In This Review
Governing Europe in a Globalizing World: Neoliberalism and Its Alternatives Following the 1973 Oil Crisis

Governing Europe in a Globalizing World: Neoliberalism and Its Alternatives Following the 1973 Oil Crisis

By Laurent Warlouzet

Routledge, 2017, 274 pp.

The two decades following the oil crisis of 1973 were a decisive period in the history of the EU. During that time, governments launched the Single European Act, harmonized regulations, promoted financial and monetary integration, and suppressed traditional industrial policies—a combination of policies often described as “neoliberal.” Now, historians with access to primary documents can explain in detail how and why this happened. Although Warlouzet is sometimes tempted to exaggerate the range of potential choices governments faced, in the end, his book proposes some clear answers. Governments freed up markets because they had little choice: the major alternatives, notably the protection and subsidization of national champions, had proved costly and ineffective.

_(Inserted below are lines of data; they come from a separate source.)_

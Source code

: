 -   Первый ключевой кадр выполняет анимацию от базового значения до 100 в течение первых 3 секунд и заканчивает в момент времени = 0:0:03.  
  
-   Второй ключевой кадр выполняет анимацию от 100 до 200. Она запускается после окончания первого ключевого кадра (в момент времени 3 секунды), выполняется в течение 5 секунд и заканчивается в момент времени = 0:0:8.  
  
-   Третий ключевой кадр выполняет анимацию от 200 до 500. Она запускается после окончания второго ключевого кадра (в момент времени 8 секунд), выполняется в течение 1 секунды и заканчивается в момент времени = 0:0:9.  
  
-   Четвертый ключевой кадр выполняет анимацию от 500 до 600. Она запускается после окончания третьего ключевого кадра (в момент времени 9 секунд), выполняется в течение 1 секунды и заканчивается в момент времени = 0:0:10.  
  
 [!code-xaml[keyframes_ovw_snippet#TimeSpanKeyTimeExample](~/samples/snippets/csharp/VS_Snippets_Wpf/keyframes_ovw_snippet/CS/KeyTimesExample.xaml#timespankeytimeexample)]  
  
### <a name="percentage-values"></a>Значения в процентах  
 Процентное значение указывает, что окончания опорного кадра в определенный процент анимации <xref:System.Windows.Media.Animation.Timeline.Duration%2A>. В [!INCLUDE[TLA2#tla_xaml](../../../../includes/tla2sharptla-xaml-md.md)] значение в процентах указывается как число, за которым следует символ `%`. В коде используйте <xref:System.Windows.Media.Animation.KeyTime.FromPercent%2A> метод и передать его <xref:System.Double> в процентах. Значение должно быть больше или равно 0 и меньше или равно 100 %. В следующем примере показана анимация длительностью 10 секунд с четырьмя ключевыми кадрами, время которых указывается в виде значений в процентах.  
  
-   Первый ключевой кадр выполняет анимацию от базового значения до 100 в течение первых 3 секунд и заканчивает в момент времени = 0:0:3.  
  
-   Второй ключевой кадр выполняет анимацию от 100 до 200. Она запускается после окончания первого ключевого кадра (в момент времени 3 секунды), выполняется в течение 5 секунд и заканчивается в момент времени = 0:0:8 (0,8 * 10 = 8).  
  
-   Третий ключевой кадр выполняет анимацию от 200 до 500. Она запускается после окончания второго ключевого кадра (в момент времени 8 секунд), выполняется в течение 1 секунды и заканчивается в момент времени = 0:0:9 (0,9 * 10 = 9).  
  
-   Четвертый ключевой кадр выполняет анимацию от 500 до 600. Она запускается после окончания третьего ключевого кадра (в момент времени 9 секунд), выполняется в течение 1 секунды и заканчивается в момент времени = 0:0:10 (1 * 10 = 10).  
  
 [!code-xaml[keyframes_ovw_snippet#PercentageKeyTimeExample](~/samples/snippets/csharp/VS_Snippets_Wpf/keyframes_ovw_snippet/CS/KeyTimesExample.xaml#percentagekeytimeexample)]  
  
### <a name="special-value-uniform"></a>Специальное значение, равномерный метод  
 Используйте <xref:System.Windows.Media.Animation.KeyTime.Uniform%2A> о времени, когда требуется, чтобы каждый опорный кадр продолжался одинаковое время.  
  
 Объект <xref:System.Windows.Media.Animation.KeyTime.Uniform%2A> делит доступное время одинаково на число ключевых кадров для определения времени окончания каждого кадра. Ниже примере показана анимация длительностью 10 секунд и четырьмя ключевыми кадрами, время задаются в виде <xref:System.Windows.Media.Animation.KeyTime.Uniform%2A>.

Leaders turned to the EU to coordinate the shift not because European idealists persuaded them to do so but because it seemed the optimal way to commit one another to collective liberalization: the EU was large enough to be effective without being as diverse and unwieldy as global institutions. Yet the result was not uniformly neoliberal. Policies such as regulatory protection, social welfare provision, and state support for agriculture and other declining sectors remained essential elements of a distinctively balanced European model.